See Table 3 for commonly encountered problems and their solutions.

Table 3.

Troubleshooting

Problem	Possible cause	Solution
Inadequate MS data	Inefficient SILAC labeling	Check label incorporation by mass spectrometry on an aliquot of labeled sample before further experimentation, calculate % of unlabeled peptides (should be less than 5%)
Low phosphoproteome coverage	Cell lysis not performed properly	Lyse cells quickly with ice-cold buffer that contains protease and phosphatase inhibitors to ensure preservation of phosphorylated proteins Monitor pH level for all buffers post lysis, as indicated in the protocols Vacuum dry carefully in order to eliminate the organic solvent without over drying the solution
Low enrichment specificity	Retention of non-phosphorylated peptides during enrichment	Increase the number of washing steps during SMOAC enrichment
Unexpectedly low number of identifications post processing MS data	MS instrument not optimized, bioinformatic treatment missing crucial parameters	Carefully optimize data acquisition parameters for phosphopeptide detection on the mass spectrometer and double check all the data processing parameters for the software run

Understanding Results

Labeling efficiency in cells when checked by mass spectrometry should be ≥95%. This can be visually confirmed by comparing the relative peak intensities of the same peptide in both the labeled and unlabeled forms; the labeled version should be almost 100% in intensity (see Fig. 2).
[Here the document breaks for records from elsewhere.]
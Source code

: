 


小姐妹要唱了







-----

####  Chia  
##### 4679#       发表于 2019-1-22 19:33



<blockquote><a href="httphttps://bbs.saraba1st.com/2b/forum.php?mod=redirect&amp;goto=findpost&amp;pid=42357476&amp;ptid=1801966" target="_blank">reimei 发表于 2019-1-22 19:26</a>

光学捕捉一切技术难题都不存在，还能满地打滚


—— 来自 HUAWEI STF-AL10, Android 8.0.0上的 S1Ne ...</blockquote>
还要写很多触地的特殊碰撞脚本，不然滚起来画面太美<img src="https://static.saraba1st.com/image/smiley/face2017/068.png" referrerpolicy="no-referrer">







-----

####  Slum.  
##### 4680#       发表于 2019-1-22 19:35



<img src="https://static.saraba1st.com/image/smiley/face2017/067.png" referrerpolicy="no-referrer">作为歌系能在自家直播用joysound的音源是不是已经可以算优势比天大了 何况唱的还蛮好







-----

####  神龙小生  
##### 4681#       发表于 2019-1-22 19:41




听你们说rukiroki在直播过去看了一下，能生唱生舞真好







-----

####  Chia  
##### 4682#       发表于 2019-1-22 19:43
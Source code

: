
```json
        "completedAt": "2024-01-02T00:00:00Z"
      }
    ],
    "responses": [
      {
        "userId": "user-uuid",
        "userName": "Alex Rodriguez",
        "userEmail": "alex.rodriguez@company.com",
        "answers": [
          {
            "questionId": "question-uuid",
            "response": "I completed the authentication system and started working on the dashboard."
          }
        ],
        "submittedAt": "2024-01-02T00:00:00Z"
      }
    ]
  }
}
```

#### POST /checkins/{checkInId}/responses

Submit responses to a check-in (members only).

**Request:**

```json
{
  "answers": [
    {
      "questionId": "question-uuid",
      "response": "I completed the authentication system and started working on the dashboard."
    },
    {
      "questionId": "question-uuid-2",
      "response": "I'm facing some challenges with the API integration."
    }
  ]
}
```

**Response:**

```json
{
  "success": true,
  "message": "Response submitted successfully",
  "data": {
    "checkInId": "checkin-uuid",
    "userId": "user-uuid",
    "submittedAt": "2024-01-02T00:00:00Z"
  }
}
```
TLR stimulation and the occurrence of immune signaling cascade is reflected in the Western Blot. The presence of bands corresponding to phosphoproteins p-P105, p-P65, and p-JNK proteins at 120, 65, 54, and 46 kDa, respectively in the Western Blot demonstrate the activation of TLR pathway by the TLR ligand. Depending on the amount of starting material (grams of protein), and considering optimum instrument performance, the number of unique phosphosites identified with this protocol should range between hundreds and single digit thousands.

Time Considerations

SILAC labeling in cell culture takes roughly 2 weeks to ensure >95% label incorporation. TLR stimulation time depends on the study design; lysing of cell PAGE require 1 hr each. Western Blotting needs overnight treatment with the primary antibody; therefore, it is advisable to perform this step towards the end of the day. Reduction and alkylation steps require 2 hr total; digestion happens overnight. In time limited situations, 4-hr digestion is recommended. SCX fractionation and phosphopeptide enrichment take 1 full day. As soon as the samples are ready, LC-MS/MS should be performed. It is not advisable to freeze the samples at this point. Mass spectrometric data acquisition depends on the number of samples, replicate runs and gradient times. Data analysis is dependent on the processing software chosen, computer performance and number of samples; it may take anywhere between days and weeks.